Les quais en pierres du port, où étaient arrimés les navires les plus imposants, ceux qui transportaient les marchandises vers d'autres ports, étaient faits d'une roche poreuse sombre, légèrement ocre par endroits, qui provenait de l'Isioth, le volcan qui dominait l'île. Ils côtoyaient des quais en bois clair, soutenus par des poteaux qui émergeaient de l'eau et décorés par des guirlandes de coquillages aux couleurs chatoyantes et aux formes étranges qu'on ne trouvait que sur les plages qui ceignaient Béathla. Elles indiquaient les noms des propriétaires des embarcations bien plus modestes, qui y étaient amarrées. En palmes séchées et tressées,elles possédaient une longue forme effilée et étaient juste suffisamment larges pour permettre à un homme de s'y asseoir.

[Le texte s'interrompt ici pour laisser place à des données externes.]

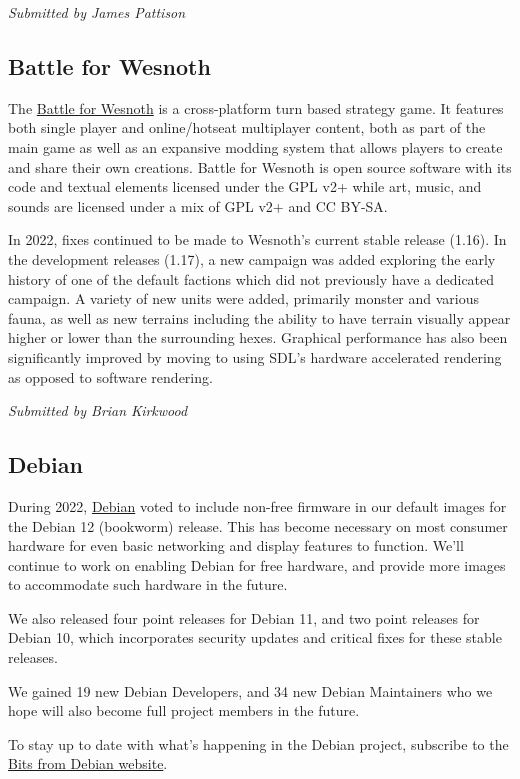 \documentclass[a4paper]{report}
\begin{document}
{\em Submitted by James Pattison}

\subsection{Battle for Wesnoth}

The \href{https://www.wesnoth.org/}{Battle for Wesnoth} is a cross-platform turn based strategy game. It features both single player and online/hotseat multiplayer content, both as part of the main game as well as an expansive modding system that allows players to create and share their own creations. Battle for Wesnoth is open source software with its code and textual elements licensed under the GPL v2+ while art, music, and sounds are licensed under a mix of GPL v2+ and CC BY-SA.

In 2022, fixes continued to be made to Wesnoth's current stable release (1.16). In the development releases (1.17), a new campaign was added exploring the early history of one of the default factions which did not previously have a dedicated campaign. A variety of new units were added, primarily monster and various fauna, as well as new terrains including the ability to have terrain visually appear higher or lower than the surrounding hexes. Graphical performance has also been significantly improved by moving to using SDL's hardware accelerated rendering as opposed to software rendering.

{\em Submitted by Brian Kirkwood}

\subsection{Debian}

During 2022, \href{https://www.debian.org/}{Debian} voted to include non-free firmware in our default images for the Debian 12 (bookworm) release.  This has become necessary on most consumer hardware for even basic networking and display features to function. We'll continue to work on enabling Debian for free hardware, and provide more images to accommodate such hardware in the future.

We also released four point releases for Debian 11, and two point releases for Debian 10, which incorporates security updates and critical fixes for these stable releases.

We gained 19 new Debian Developers, and 34 new Debian Maintainers who we hope will also become full project members in the future.

To stay up to date with what's happening in the Debian project, subscribe to the \href{http://bits.debian.org/}{Bits from Debian website}.
\end{document}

Les habitants locaux les utilisaient surtout pour aller pêcher et pas uniquement du poisson mais également des crabes, des crustacés, certains mollusques, des coquillages ou même des algues.
Les bâtiments sur le port ressemblaient grandement à ceux de n'importe quelle cité de Heïllannore ou de Tientinildh à la seule différence qu'ils étaient construits avec cette pierre volcanique si unique,bâtis par les armateurs des continents qui affrétaient les navires marchands ou par des commerçants venus s'établir sur l'île pour chercher fortune, l'essor d'un port provoquant toujours l'installation d'établissements comme des tavernes, des auberges, des maisons closes ou des échoppes d'accastillage.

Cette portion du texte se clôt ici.